== PROBLEM REQUIREMENTS ==
Go through the entries below and print, exactly, the lines starting at the one with "source.excerpts.17.words.1 | elle |" and ending at the one with "smellSource.0.label | Pipe |", keeping both ends and no others.

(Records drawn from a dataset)
—————

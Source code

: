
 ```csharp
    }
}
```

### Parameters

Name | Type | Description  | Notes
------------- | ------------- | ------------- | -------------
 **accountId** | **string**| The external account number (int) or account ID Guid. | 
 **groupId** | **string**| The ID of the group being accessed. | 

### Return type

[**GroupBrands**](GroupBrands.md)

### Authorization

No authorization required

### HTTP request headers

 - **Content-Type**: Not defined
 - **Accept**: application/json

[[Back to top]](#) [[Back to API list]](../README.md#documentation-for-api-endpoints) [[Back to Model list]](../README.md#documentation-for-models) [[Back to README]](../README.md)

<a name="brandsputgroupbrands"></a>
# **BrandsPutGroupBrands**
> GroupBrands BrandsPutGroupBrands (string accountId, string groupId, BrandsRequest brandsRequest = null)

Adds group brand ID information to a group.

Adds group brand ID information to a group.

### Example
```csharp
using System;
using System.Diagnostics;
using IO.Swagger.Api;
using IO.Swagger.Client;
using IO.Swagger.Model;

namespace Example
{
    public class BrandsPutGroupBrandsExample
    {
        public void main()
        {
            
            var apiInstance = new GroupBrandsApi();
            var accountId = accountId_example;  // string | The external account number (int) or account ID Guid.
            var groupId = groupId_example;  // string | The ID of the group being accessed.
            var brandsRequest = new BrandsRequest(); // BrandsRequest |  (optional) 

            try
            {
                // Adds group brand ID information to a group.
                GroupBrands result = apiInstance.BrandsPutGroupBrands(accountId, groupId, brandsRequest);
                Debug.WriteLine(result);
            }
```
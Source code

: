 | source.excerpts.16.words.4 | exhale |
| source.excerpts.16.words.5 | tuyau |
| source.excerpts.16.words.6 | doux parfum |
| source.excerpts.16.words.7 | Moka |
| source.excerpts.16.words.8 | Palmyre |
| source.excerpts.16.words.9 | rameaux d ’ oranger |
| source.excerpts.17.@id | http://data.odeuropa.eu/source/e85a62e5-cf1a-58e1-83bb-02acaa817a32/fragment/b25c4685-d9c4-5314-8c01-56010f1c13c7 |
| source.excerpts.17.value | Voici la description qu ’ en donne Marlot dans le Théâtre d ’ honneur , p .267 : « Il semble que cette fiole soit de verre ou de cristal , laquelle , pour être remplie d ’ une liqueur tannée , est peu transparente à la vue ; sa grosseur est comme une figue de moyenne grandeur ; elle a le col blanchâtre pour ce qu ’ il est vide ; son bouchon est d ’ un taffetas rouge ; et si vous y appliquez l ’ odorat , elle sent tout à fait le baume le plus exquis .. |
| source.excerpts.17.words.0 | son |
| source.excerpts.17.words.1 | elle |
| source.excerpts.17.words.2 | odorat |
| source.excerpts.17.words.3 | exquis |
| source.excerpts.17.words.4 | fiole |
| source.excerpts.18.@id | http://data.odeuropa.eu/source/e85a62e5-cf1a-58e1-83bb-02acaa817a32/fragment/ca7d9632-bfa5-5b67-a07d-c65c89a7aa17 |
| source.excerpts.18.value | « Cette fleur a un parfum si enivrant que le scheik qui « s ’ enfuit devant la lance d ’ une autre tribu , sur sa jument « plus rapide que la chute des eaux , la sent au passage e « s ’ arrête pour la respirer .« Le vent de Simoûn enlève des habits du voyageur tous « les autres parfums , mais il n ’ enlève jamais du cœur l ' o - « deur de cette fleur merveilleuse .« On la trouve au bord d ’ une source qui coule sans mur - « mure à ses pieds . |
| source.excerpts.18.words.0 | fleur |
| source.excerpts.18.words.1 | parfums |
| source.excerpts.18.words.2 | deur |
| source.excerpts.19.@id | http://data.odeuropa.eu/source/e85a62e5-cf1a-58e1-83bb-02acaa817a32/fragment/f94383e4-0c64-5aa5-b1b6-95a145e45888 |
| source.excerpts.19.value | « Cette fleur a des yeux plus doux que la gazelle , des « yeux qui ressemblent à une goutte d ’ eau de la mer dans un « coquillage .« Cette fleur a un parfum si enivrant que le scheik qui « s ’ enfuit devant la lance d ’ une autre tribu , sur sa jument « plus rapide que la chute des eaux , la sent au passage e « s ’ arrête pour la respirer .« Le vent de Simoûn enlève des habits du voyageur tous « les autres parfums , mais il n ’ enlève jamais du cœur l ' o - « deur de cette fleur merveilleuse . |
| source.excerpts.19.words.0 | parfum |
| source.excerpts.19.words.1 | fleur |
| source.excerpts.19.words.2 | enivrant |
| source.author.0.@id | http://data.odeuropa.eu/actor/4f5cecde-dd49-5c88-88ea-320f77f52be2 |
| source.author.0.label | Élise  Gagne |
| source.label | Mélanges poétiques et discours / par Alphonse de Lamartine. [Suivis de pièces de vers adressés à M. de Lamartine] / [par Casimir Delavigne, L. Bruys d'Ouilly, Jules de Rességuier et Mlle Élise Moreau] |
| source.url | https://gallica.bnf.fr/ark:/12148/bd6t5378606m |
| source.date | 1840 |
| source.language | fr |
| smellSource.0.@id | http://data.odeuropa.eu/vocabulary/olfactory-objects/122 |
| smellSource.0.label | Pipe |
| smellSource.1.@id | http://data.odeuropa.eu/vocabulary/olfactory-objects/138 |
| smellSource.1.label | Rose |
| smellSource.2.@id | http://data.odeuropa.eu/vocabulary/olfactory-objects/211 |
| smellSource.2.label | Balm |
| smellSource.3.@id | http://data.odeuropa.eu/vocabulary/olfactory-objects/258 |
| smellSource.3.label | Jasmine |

—————

== YOUR RESPONSE ==
| source.excerpts.17.words.1 | elle |
| source.excerpts.17.words.2 | odorat |
| source.excerpts.17.words.3 | exquis |
| source.excerpts.17.words.4 | fiole |
| source.excerpts.18.@id | http://data.odeuropa.eu/source/e85a62e5-cf1a-58e1-83bb-02acaa817a32/fragment/ca7d9632-bfa5-5b67-a07d-c65c89a7aa17 |
| source.excerpts.18.value | « Cette fleur a un parfum si enivrant que le scheik qui « s ’ enfuit devant la lance d ’ une autre tribu , sur sa jument « plus rapide que la chute des eaux , la sent au passage e « s ’ arrête pour la respirer .« Le vent de Simoûn enlève des habits du voyageur tous « les autres parfums , mais il n ’ enlève jamais du cœur l ' o - « deur de cette fleur merveilleuse .« On la trouve au bord d ’ une source qui coule sans mur - « mure à ses pieds . |
| source.excerpts.18.words.0 | fleur |
| source.excerpts.18.words.1 | parfums |
| source.excerpts.18.words.2 | deur |
| source.excerpts.19.@id | http://data.odeuropa.eu/source/e85a62e5-cf1a-58e1-83bb-02acaa817a32/fragment/f94383e4-0c64-5aa5-b1b6-95a145e45888 |
| source.excerpts.19.value | « Cette fleur a des yeux plus doux que la gazelle , des « yeux qui ressemblent à une goutte d ’ eau de la mer dans un « coquillage .« Cette fleur a un parfum si enivrant que le scheik qui « s ’ enfuit devant la lance d ’ une autre tribu , sur sa jument « plus rapide que la chute des eaux , la sent au passage e « s ’ arrête pour la respirer .« Le vent de Simoûn enlève des habits du voyageur tous « les autres parfums , mais il n ’ enlève jamais du cœur l ' o - « deur de cette fleur merveilleuse . |
| source.excerpts.19.words.0 | parfum |
| source.excerpts.19.words.1 | fleur |
| source.excerpts.19.words.2 | enivrant |
| source.author.0.@id | http://data.odeuropa.eu/actor/4f5cecde-dd49-5c88-88ea-320f77f52be2 |
| source.author.0.label | Élise  Gagne |
| source.label | Mélanges poétiques et discours / par Alphonse de Lamartine. [Suivis de pièces de vers adressés à M. de Lamartine] / [par Casimir Delavigne, L. Bruys d'Ouilly, Jules de Rességuier et Mlle Élise Moreau] |
| source.url | https://gallica.bnf.fr/ark:/12148/bd6t5378606m |
| source.date | 1840 |
| source.language | fr |
| smellSource.0.@id | http://data.odeuropa.eu/vocabulary/olfactory-objects/122 |
| smellSource.0.label | Pipe |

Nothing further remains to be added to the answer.